Is that 1.0 x 10^-3 M H2O or something different. You should read your posts to make sure all of the information is there. I will assume it is (H2O). Have you checked the equation? It isn't balanced. I will balance it. And I wonder if the temperature is high enough so H2O is a gas? I will assume it is. In fact, I will write it as such in the equation.
2H2S + SO2 ==>3S(s) + 2H2O(g)
K = (H2O)^2/(H2S)^2(SO2).
Make an ICE chart.
Initial:
H2S = 0.5 M
SO2 = 0.5 M
H2O = 0
Change:
H2O = +1.0 x 10^-3
SO2 = -0.5 x 10^-3
H2S = -1.0 x 10^-3
Equilibrium:
H2S = 0.5-1.0 x 10^-3
SO2 = 0.5- 0.5) x 10^-3
H2O = 0 + 1.0 x 10^-3
Plug those equilibrium concns into the Keq expression I wrote above to find Keq.

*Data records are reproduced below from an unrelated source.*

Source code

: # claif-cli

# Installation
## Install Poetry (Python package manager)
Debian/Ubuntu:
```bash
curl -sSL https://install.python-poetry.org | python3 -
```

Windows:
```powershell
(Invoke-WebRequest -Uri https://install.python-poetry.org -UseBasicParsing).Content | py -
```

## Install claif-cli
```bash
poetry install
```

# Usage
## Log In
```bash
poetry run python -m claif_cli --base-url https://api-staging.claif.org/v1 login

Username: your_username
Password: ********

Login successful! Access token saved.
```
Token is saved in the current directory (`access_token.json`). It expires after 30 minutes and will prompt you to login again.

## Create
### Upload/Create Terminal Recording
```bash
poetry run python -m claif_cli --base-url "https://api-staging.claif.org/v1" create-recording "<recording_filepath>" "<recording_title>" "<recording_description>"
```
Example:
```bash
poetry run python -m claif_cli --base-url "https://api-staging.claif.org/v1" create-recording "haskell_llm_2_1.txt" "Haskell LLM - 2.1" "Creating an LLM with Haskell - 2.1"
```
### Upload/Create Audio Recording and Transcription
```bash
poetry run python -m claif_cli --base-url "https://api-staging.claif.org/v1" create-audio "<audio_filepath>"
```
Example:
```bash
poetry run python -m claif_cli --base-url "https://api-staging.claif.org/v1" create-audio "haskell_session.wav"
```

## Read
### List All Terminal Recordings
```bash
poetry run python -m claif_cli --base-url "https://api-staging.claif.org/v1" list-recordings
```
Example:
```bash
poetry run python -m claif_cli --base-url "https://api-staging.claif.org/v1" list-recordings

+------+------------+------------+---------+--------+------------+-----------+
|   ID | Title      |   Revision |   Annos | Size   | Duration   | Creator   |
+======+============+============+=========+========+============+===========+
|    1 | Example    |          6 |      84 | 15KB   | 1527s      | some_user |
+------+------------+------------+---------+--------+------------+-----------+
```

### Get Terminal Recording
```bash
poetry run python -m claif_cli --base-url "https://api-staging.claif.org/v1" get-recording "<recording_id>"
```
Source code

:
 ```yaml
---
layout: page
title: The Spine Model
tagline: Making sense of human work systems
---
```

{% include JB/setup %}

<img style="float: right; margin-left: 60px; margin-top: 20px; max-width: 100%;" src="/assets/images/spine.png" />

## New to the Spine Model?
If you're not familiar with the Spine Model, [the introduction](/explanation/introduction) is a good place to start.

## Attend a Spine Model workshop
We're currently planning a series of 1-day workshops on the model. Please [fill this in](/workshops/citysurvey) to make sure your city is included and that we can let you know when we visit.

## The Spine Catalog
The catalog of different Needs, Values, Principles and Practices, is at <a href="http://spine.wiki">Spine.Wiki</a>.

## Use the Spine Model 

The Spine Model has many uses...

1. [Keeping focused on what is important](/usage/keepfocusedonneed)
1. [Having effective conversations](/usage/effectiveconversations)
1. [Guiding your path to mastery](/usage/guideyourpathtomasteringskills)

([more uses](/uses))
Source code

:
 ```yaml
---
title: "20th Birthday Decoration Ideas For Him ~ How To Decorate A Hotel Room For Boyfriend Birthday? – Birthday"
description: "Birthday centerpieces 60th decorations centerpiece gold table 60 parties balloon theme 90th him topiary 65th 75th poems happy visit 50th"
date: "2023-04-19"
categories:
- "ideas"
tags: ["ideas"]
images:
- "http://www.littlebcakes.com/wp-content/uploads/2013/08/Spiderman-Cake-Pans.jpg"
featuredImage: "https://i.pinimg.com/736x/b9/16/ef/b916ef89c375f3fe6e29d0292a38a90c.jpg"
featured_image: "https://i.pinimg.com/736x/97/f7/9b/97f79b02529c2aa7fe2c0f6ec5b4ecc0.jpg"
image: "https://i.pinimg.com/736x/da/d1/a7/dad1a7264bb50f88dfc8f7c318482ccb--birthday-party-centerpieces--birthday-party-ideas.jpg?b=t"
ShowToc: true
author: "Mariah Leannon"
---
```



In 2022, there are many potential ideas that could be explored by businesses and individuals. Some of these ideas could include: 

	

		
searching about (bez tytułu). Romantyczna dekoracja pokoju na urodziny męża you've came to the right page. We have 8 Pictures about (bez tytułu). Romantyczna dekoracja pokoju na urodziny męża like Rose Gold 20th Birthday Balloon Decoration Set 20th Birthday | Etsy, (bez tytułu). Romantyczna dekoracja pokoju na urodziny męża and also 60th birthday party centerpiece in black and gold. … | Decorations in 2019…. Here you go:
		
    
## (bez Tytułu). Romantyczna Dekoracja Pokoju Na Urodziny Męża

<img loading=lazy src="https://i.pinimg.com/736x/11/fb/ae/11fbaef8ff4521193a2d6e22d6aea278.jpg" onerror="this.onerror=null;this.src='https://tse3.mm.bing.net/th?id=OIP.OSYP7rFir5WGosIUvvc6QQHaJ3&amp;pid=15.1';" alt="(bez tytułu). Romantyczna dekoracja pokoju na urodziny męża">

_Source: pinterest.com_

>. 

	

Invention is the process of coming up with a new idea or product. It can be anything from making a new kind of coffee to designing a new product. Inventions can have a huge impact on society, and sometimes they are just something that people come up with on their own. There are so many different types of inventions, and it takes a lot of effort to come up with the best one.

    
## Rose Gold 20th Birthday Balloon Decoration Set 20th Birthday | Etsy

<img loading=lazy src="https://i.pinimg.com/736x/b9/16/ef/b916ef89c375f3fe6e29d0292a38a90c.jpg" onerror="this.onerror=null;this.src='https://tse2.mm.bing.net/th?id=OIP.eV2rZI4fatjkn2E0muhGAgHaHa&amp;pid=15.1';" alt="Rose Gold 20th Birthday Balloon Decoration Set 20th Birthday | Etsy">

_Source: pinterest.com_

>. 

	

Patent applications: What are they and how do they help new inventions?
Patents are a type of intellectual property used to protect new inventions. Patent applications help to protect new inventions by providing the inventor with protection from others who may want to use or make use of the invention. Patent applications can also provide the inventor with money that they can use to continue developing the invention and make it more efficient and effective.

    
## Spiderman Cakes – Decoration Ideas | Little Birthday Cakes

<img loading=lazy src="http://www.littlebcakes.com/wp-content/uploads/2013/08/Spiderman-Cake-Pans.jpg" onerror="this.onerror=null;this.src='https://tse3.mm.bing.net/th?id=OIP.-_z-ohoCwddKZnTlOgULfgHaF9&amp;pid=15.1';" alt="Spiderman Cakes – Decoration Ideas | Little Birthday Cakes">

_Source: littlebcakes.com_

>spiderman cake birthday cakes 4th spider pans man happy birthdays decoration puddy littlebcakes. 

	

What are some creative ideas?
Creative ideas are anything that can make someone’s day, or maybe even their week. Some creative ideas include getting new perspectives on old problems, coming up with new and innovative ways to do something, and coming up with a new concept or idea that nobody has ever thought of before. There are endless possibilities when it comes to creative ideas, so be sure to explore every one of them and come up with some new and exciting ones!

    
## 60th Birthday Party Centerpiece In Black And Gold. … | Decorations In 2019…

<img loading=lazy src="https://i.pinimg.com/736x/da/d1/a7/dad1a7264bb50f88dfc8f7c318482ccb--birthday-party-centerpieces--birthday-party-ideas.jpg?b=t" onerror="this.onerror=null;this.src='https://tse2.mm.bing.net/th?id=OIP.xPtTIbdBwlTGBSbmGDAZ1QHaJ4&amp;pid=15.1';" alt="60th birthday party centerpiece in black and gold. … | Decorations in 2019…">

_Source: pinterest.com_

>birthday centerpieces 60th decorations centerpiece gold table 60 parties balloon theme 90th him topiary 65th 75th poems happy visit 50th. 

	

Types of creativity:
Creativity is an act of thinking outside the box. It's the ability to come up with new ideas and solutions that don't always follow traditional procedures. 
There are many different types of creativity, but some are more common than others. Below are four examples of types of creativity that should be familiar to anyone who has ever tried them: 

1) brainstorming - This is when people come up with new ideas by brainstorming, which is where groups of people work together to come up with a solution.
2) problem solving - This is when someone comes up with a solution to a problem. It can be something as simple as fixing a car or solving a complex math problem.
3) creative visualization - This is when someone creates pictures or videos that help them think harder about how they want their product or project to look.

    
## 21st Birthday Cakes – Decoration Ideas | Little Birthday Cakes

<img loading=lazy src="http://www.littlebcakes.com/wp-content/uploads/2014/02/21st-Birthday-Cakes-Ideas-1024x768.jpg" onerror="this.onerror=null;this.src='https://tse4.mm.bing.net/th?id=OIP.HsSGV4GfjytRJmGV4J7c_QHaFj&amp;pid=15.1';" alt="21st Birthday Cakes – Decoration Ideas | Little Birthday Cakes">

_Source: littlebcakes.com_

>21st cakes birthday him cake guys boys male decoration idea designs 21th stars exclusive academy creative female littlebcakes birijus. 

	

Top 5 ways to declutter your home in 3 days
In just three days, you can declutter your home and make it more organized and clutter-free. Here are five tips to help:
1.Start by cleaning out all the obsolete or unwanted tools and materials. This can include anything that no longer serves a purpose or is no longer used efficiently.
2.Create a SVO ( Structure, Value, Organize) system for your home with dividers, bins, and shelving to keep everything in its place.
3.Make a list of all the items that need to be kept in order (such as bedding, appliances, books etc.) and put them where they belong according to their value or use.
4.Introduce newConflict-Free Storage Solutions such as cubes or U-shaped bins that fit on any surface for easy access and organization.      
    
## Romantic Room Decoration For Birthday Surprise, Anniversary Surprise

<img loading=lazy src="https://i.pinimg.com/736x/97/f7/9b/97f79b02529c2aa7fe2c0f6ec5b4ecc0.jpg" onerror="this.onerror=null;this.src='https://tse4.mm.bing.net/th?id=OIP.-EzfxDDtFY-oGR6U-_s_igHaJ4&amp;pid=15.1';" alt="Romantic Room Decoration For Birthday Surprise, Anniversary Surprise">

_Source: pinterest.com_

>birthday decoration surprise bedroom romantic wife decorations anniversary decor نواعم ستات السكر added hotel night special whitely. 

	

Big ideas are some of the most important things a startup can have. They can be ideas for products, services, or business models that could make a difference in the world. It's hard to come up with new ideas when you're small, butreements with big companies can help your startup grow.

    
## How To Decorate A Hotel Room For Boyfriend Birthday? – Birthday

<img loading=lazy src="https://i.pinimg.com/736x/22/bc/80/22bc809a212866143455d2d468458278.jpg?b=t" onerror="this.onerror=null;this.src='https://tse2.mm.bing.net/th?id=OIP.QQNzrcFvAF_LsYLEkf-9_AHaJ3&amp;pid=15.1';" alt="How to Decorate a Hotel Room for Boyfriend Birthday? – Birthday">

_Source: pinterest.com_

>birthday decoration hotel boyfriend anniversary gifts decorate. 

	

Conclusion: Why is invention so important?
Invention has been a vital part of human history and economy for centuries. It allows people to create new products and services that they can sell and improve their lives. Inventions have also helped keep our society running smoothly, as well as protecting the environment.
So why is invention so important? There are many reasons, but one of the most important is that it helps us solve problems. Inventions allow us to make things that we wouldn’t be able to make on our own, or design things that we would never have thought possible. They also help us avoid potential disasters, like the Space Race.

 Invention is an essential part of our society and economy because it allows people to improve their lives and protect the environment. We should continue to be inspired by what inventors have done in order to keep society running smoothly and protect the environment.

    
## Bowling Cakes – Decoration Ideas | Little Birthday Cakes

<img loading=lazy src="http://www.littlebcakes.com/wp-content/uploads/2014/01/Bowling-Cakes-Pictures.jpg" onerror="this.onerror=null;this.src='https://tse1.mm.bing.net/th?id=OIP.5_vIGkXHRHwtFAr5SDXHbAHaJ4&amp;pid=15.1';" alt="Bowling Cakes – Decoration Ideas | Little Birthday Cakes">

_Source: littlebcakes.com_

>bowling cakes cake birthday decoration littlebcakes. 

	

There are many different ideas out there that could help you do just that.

Then prepare another ICE chart for the new mixture which will be
initial:
H2S = 0.255 M
SO2 = 0.320 M
H2O = 0
Change:
H2O = +2x
SO2 = -x
H2S = -2x
Equilibrium:
H2O = 2x
SO2 = 0.320- x
H2S = 0.255-2x
Plug those values into the Keq expression and using Keq you calculated before, determine the value of x. That times 2 will be the equilibrium value for H2O. Post your work if you get stuck.